ABOUT THIS TASK
Your response should be every line from the entries that includes the string "docker".

__________

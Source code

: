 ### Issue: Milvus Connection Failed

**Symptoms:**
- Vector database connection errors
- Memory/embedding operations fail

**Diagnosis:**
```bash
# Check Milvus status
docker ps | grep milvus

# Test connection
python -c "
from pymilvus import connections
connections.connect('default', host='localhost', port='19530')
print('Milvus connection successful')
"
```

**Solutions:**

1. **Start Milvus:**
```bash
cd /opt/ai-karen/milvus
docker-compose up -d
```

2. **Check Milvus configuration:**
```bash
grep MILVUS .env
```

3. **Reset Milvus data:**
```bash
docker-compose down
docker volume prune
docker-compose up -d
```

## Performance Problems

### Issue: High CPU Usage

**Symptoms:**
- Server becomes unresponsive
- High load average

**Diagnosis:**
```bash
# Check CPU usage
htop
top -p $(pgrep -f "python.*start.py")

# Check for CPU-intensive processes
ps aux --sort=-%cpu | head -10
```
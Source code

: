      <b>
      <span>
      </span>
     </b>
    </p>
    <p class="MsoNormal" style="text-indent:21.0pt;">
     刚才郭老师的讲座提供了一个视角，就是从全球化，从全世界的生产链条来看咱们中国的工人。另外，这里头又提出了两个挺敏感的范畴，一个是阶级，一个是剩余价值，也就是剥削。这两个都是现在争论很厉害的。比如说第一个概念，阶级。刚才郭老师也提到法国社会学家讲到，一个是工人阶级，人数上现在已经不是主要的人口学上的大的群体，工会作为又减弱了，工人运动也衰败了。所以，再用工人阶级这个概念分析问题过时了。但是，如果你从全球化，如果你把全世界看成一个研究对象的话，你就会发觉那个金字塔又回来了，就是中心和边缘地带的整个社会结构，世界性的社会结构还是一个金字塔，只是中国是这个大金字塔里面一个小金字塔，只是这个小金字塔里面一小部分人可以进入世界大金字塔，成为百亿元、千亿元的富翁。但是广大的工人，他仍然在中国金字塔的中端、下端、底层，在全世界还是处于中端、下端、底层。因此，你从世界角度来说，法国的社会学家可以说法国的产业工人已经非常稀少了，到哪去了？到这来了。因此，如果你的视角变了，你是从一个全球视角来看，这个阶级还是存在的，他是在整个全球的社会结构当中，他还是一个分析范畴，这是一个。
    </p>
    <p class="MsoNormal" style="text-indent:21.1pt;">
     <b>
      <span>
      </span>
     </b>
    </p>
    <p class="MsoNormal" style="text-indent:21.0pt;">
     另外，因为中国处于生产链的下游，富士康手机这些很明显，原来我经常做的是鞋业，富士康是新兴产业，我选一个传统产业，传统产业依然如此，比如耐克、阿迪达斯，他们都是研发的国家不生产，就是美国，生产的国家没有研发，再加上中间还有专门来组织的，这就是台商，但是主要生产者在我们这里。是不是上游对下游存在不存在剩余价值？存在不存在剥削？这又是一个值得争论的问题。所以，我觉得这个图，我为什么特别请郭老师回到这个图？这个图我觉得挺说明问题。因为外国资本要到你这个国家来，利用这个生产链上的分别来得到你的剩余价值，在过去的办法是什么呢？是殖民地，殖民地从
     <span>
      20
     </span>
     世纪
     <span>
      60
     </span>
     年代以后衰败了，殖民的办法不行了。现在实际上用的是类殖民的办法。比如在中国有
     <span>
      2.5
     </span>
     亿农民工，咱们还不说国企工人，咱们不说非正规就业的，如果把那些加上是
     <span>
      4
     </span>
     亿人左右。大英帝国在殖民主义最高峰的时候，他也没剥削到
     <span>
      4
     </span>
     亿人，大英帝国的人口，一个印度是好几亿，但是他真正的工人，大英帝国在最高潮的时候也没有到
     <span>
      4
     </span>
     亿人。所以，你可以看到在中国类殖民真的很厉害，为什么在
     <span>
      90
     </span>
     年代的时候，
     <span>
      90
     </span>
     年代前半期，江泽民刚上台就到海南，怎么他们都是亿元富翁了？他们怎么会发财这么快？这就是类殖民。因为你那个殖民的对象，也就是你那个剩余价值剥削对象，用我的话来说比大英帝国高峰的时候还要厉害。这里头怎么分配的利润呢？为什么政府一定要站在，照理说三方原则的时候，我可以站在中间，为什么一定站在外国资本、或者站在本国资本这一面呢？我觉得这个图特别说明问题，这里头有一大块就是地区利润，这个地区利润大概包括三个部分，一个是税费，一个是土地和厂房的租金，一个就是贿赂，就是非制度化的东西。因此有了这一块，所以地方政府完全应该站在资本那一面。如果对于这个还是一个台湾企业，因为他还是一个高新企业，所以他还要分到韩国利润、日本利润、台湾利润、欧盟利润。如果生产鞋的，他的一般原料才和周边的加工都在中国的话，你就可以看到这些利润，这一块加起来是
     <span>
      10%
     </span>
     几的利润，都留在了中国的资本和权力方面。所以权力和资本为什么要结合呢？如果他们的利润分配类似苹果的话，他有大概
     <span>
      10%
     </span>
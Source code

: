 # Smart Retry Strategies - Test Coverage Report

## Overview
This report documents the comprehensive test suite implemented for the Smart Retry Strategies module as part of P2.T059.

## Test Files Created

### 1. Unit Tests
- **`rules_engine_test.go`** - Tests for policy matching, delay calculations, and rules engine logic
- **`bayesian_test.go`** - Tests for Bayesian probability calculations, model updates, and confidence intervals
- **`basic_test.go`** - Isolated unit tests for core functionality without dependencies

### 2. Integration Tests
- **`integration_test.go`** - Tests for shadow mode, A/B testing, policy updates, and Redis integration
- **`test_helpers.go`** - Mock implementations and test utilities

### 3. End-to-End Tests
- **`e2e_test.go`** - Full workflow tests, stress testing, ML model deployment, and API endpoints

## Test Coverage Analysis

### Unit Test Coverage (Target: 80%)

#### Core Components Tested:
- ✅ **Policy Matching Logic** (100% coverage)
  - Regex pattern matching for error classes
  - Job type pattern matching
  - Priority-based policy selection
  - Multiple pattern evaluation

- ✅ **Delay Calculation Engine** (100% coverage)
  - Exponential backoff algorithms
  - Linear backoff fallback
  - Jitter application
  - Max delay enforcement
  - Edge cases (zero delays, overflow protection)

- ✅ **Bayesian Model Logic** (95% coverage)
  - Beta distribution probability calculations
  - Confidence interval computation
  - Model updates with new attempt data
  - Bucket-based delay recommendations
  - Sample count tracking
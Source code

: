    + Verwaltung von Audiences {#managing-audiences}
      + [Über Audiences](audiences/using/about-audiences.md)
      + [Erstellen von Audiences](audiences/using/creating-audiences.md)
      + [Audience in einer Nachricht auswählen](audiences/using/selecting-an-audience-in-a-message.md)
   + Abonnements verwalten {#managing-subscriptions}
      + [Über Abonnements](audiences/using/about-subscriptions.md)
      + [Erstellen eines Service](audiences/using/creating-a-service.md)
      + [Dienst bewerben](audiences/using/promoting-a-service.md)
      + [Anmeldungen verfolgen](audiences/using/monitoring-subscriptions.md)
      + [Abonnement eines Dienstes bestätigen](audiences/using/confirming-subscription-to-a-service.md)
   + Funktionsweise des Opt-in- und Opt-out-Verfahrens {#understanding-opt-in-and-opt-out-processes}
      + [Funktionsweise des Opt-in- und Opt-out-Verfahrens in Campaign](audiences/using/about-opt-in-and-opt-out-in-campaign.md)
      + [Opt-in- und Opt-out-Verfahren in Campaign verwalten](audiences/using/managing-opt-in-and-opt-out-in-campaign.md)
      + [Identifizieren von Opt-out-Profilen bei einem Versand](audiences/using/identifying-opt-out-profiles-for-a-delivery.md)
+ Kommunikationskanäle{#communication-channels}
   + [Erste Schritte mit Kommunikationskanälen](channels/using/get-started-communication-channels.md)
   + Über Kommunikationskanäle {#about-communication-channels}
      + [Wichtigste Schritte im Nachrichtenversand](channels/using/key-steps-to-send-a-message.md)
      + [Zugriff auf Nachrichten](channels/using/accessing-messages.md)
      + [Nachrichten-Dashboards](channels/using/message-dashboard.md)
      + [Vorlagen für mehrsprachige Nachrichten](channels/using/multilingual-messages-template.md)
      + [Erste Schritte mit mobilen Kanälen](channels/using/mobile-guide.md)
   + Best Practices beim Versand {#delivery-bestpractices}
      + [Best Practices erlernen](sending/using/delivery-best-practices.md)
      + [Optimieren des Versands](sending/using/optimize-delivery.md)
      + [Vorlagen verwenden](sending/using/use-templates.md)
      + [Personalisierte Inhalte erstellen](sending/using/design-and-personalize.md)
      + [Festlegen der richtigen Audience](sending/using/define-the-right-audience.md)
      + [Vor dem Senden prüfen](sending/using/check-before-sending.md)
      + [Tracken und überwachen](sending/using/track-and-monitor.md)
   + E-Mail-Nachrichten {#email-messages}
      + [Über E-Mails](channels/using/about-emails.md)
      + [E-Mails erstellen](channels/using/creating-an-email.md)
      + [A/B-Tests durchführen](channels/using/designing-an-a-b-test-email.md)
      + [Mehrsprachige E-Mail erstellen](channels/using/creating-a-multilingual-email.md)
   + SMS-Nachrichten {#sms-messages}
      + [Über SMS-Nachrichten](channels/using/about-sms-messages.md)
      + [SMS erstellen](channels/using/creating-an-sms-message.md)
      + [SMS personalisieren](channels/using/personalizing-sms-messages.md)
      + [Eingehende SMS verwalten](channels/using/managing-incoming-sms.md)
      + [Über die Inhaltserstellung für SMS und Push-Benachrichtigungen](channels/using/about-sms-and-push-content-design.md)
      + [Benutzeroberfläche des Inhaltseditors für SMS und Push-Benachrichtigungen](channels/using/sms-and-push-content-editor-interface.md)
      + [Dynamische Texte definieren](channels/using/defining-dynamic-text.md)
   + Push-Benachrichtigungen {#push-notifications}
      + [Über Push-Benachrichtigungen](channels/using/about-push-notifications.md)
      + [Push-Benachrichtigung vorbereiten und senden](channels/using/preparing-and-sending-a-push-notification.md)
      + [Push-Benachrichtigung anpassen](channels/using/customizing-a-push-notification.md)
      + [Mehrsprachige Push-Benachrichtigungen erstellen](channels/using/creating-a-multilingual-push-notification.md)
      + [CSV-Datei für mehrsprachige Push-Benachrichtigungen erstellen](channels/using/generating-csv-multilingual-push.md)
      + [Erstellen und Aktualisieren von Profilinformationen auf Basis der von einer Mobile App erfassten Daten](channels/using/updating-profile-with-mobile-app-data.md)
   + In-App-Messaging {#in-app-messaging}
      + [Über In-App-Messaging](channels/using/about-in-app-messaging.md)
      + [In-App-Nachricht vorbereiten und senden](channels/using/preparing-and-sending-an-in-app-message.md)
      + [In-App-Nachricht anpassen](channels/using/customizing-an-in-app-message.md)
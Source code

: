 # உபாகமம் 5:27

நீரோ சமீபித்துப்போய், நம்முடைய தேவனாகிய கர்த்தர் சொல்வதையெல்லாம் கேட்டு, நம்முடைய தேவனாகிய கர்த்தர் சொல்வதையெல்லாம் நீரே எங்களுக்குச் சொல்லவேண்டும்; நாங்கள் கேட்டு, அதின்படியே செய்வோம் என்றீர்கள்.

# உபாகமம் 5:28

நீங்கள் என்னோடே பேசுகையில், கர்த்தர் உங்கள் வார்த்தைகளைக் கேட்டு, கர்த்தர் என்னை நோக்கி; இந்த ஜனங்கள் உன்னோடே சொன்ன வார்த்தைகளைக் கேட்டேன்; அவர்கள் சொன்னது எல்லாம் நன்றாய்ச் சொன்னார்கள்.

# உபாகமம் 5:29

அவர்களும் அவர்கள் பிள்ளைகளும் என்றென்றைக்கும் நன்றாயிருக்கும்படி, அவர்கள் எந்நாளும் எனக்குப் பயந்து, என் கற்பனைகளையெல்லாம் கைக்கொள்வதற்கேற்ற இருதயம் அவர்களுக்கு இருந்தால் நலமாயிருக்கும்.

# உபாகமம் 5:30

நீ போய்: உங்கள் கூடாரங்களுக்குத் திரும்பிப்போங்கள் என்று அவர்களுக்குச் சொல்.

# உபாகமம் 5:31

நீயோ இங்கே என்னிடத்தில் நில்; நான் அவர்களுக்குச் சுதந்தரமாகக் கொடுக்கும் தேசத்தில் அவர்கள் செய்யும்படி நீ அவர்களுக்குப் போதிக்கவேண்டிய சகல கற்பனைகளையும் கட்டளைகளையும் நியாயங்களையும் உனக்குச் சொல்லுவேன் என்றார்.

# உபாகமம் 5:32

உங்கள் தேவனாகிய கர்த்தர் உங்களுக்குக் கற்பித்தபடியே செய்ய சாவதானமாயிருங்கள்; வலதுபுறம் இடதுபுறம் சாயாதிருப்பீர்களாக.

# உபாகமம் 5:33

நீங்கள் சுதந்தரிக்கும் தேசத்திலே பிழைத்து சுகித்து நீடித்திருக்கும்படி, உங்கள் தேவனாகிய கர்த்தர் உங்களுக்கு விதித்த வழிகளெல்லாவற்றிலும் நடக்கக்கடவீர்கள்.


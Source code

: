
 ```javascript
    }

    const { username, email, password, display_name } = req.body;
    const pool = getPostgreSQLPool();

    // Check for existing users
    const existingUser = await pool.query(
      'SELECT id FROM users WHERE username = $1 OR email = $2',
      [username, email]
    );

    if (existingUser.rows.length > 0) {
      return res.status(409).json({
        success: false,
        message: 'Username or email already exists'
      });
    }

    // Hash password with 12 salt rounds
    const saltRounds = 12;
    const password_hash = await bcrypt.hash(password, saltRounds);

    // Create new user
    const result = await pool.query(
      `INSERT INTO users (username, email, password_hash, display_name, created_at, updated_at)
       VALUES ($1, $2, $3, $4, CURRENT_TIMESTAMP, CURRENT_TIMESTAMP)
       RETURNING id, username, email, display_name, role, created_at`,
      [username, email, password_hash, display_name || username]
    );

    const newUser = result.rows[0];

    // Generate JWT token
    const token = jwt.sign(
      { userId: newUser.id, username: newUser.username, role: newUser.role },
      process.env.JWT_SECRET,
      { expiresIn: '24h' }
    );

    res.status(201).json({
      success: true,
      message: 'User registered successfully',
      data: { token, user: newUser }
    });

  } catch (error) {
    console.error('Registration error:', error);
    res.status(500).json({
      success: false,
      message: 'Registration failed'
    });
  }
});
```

__________

RESPONSE AREA
docker ps | grep milvus
docker-compose up -d
docker-compose down
docker volume prune
docker-compose up -d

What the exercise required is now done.